I wrote previously in this blog of how the enticement of making sauerkraut out of squash led me to turn cook books on their heads. All thanks to largely unsung heroes, bacteria.

Bacteria are residents on the surfaces of living plants and humans have made miraculous use of them for thousands of years for food preservation through fermentation. Although we call the vegetable ferments pickle and chutney, they are really vegetable yogurt, since they give us the same benefits we look for in yogurt. (Do we thank them? pay them?)

Exciting… even weird… enough. But recently I had my eyes blown wide open to yet another major role these unseen critters of our planet play. I was introduced to this story by, of all unlikely sources, our local watershed authority.

Their interest comes from concern over the condition of our waterways as they fill up with the run-off from our agricultural lands. Soil particles, minerals, and agricultural chemicals are being borne off by wind, rainfall and melting snow. The Seine, Rat, and Rosa Watershed Authority recently hosted a farmer from North Dakota. A farmer to talk to farmers. From his experience and experimentation.

During Gabe Brown’s talk we were shown the different response of soils to water in a particularly vivid test tube demo. We saw some soils retain their integrity when water was dumped on them, while others simply disintegrate. We were told the key to the different responses lies in the population of microbes in the soil.

When present in sufficient quantity, microscopic, underground critters secrete biotic glues that coat soil particles and hold them together in clumps. Aggregated soil has been described as looking like chocolate cake, an image we can all relate to! This soil will hold together, in wind and in rain. It is porous, like sponge. The pores are lined with the same biotic glues. Rain infiltrates the soil through these pores, is absorbed and held there. How much moisture the soil can hold, and how quickly it can absorb it, is termed “effective rainfall”.

If the soil is non-aggregated it can absorb miniscule amounts of effective rainfall. When Gabe first measured the effective rainfall on his farm it took one hour to absorb 1/2 in of water.

If the soil is well aggregated, and contains high amounts of vegetative matter, it will absorb much more. Today his effective rainfall is 1 inch in 9 seconds, and 2 inches in 16 more seconds. An astounding change but Gabe says that the formation of this kind of absorbent topsoil can be breathtakingly rapid.

So drought conditions can be self-inflicted, since aggregation of our soil is directly affected by our farming practices.

Micorrhizal fungi are other major players; other microscopic underground livestock. They are composed of long thin filaments that act as extensions of plant roots going far into the soil. Here is the amazing part: plants and mychorrizae have two-way radio systems to communicate their needs. Plants pull carbon from the CO2 in the air and turn it into sugars. That is photosynthesis.
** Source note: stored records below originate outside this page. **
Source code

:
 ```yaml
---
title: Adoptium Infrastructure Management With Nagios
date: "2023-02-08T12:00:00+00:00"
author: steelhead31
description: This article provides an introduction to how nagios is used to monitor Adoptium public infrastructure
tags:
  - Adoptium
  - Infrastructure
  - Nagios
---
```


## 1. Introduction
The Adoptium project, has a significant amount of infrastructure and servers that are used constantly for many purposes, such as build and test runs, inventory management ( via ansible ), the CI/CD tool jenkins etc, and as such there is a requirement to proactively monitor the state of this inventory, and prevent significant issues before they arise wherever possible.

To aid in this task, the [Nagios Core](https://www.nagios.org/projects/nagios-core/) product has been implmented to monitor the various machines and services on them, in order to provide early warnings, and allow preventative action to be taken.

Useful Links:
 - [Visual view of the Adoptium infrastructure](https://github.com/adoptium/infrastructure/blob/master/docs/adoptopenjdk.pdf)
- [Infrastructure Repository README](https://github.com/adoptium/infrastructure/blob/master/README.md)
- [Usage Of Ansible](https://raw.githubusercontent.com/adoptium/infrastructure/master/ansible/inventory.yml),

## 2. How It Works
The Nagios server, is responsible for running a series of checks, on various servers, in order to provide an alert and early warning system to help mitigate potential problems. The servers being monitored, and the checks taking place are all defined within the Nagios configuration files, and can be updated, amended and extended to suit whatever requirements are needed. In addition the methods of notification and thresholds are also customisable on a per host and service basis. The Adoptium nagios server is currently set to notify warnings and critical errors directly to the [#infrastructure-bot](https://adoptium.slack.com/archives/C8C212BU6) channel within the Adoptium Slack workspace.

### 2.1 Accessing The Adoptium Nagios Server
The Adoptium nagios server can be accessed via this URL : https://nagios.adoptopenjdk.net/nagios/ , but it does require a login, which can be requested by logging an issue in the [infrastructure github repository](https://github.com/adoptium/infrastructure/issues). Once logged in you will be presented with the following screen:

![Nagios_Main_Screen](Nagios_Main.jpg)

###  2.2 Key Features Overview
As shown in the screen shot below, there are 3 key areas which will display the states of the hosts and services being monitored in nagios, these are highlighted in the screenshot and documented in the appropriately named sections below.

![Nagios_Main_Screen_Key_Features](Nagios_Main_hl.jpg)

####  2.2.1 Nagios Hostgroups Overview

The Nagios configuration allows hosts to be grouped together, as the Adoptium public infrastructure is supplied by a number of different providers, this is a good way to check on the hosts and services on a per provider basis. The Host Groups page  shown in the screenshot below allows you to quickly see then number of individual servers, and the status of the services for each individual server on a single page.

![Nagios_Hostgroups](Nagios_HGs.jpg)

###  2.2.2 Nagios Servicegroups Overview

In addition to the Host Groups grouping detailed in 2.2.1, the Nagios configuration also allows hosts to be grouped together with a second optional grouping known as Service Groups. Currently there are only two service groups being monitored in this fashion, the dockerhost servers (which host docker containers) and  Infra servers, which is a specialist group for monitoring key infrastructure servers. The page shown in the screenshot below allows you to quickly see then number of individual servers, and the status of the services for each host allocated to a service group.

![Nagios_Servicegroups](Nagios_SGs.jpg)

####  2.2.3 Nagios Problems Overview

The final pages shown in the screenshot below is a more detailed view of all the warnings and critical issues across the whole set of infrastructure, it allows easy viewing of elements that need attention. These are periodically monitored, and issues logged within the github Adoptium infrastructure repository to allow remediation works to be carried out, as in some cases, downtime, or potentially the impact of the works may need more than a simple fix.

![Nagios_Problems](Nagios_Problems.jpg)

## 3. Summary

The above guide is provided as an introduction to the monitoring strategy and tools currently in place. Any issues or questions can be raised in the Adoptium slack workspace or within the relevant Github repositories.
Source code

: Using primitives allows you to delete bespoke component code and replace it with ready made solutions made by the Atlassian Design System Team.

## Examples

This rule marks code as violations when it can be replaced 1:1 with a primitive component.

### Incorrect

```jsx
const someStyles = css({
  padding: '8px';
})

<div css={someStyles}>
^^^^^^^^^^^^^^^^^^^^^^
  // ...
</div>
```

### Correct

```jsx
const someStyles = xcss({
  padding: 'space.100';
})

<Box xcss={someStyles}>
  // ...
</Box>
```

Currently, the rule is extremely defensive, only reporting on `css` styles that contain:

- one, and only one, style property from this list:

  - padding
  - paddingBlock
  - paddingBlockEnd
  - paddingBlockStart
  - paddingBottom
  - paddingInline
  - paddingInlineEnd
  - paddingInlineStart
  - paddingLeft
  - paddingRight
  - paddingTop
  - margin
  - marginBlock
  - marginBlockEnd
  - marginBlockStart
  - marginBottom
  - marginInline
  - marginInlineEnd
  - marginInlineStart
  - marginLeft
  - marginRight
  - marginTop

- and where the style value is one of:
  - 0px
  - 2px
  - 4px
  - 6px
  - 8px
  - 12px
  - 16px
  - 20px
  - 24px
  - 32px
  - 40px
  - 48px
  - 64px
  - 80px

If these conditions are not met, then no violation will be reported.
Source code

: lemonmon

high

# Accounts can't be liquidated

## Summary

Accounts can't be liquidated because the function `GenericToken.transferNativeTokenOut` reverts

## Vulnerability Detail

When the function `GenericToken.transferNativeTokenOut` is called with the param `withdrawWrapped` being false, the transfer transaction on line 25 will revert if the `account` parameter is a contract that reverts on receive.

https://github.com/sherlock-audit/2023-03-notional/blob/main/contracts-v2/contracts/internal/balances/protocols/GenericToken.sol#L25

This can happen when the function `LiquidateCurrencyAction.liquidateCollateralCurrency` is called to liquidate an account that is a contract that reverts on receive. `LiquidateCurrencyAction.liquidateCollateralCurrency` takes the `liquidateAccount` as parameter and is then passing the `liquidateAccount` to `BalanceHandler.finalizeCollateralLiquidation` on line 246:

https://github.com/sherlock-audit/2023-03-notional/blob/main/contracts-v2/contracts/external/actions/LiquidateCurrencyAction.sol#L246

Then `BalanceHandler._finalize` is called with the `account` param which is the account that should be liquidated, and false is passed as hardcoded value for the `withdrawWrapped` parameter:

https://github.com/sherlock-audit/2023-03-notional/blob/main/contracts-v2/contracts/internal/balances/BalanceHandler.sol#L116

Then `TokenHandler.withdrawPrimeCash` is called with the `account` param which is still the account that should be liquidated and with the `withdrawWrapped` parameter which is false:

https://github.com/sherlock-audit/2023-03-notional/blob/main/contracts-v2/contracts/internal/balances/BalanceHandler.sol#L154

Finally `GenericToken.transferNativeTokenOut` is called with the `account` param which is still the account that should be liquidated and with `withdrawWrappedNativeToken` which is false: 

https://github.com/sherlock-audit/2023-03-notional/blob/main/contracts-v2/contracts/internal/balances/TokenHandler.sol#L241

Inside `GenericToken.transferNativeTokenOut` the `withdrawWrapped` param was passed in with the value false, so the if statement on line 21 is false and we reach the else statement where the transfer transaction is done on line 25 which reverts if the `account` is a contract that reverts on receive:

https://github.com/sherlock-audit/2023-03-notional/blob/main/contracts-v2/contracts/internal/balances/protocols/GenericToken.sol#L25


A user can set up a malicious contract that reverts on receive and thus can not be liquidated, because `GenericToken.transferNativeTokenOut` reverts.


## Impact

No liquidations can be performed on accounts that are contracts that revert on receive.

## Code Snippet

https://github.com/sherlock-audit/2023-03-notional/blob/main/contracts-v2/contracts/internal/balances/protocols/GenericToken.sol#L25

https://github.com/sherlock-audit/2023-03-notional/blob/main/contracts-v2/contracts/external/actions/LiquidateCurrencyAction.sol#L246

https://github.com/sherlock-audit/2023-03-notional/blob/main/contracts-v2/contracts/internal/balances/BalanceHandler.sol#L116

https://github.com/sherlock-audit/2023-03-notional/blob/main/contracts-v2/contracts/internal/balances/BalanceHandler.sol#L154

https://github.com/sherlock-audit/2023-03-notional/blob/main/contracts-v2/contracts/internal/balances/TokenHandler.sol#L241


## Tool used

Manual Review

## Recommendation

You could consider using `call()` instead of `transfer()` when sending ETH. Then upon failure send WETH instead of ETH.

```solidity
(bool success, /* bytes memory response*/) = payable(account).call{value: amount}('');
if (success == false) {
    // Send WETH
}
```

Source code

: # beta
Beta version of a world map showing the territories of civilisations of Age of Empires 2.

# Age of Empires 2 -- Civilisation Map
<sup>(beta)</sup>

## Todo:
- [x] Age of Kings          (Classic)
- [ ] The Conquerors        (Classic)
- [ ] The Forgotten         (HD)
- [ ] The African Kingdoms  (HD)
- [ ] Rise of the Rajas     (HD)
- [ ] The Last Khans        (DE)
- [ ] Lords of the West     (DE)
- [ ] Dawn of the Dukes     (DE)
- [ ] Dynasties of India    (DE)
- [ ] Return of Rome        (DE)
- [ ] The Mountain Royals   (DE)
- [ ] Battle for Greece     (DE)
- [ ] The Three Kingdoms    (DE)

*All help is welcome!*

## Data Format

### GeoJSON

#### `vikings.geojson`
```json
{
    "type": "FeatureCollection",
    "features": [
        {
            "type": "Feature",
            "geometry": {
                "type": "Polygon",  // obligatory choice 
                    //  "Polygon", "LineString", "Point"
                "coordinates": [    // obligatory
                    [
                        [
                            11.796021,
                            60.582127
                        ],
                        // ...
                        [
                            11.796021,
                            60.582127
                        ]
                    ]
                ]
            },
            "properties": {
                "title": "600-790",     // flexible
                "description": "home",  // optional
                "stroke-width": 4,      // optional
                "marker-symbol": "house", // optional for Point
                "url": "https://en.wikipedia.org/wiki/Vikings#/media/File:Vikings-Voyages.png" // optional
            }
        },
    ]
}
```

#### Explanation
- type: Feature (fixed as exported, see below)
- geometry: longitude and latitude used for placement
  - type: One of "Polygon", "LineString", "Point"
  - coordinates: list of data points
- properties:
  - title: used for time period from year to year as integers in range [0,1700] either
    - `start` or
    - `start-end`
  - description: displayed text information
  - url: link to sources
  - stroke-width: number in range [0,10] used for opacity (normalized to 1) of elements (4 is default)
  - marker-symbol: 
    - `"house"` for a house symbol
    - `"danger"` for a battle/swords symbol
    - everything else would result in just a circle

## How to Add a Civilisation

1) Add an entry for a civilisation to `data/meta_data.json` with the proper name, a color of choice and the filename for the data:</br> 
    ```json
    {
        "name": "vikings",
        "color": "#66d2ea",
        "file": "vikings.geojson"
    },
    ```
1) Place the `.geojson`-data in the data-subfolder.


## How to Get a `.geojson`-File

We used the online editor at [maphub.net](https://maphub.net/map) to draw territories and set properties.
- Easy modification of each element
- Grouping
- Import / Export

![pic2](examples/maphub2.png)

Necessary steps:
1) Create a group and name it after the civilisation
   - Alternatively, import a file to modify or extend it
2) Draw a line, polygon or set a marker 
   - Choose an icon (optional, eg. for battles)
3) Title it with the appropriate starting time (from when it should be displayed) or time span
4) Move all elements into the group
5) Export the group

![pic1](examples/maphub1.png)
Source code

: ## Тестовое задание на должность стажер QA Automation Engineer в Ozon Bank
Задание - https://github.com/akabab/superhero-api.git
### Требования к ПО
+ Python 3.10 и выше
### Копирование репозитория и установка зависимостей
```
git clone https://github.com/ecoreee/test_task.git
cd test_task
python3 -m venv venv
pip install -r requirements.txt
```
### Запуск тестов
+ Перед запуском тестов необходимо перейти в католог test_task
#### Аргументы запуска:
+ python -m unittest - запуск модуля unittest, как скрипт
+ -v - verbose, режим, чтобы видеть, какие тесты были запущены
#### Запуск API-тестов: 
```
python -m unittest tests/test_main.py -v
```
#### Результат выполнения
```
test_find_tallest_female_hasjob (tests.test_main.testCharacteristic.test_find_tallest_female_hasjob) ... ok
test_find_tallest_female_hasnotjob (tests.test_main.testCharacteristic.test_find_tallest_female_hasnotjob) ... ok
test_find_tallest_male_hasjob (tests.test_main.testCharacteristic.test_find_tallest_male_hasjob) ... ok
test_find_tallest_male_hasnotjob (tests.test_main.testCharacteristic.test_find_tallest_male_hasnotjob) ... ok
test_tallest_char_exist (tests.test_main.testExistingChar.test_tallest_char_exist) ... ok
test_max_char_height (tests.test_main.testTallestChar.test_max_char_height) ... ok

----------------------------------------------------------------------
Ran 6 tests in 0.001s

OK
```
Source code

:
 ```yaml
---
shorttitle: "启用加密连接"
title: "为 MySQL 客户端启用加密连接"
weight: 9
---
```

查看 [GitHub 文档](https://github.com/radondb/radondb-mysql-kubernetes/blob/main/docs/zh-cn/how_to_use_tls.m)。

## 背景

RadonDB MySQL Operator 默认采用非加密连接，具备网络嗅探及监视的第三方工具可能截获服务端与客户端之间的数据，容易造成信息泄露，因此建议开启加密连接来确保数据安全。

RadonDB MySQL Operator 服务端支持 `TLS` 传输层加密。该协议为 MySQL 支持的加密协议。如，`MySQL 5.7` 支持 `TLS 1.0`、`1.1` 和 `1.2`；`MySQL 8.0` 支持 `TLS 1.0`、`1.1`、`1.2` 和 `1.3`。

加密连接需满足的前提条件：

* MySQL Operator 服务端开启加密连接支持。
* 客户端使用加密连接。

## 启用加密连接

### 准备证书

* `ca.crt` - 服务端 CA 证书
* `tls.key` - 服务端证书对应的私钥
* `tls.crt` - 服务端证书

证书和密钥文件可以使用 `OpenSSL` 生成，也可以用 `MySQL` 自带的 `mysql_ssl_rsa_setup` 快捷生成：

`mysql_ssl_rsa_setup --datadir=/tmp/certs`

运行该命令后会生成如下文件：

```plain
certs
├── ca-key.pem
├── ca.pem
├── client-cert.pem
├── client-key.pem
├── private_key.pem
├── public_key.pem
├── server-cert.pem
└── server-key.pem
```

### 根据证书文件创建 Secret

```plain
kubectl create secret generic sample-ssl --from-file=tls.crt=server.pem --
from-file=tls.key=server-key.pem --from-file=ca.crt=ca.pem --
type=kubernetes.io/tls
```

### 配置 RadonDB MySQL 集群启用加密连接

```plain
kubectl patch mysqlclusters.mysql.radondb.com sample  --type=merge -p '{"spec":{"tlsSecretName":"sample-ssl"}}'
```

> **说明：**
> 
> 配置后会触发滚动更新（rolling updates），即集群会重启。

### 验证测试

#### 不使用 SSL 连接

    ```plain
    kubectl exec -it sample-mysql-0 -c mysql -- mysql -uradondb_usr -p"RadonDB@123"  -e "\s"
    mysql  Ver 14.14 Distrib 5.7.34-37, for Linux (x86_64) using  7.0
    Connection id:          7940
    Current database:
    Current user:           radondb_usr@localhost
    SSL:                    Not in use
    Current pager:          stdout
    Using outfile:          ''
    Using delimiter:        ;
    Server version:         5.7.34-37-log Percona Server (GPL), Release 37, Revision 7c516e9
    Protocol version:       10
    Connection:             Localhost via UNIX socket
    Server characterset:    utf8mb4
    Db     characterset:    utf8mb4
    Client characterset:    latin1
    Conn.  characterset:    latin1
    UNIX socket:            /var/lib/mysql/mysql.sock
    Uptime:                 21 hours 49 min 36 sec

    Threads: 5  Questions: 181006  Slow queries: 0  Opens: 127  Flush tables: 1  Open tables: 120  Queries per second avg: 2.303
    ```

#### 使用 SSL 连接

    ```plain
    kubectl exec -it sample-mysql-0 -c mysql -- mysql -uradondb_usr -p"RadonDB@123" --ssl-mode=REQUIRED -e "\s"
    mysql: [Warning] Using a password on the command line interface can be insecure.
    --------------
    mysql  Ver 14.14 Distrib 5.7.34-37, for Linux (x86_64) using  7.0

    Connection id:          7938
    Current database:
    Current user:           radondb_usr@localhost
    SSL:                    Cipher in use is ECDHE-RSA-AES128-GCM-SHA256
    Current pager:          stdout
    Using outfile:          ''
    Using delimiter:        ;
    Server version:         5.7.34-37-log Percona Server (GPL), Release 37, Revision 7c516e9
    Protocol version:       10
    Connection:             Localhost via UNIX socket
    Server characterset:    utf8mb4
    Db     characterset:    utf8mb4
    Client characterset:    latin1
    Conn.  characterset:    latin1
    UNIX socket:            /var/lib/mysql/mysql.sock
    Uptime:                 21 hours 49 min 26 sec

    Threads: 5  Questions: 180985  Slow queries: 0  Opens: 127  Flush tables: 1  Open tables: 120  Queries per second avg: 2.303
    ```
We learned that in grade school. What we did not learn then and are learning now is that plants share this ‘liquid carbon’ by actively secreting it out through their roots to feed fungi and other life forms. In exchange the mycorrhizae bring minerals, complex amino acids and other complex molecules. The vast majority of soils are not deficient in minerals. What is lacking is the microbial life to bring the minerals to the plants.

Apparently when we till our fields we seriously disrupt underground life, particularly the mycorrhizae. Their long filamentous highways are simply destroyed.

Furthermore, tillage infuses oxygen into the soil, which stimulates opportunistic bacteria who then consume the carbon-based biotic glues that hold the soil, and pores, in place. Pores collapse, moisture is lost, anaerobic conditions develop, which further alters the nature of the microbes in the soil, even favouring denitrifying bacteria. Who ever heard of them before?

But, can we really grow our crops without tillage? Can we actually depend on invisible life forms to do our work for us? Really?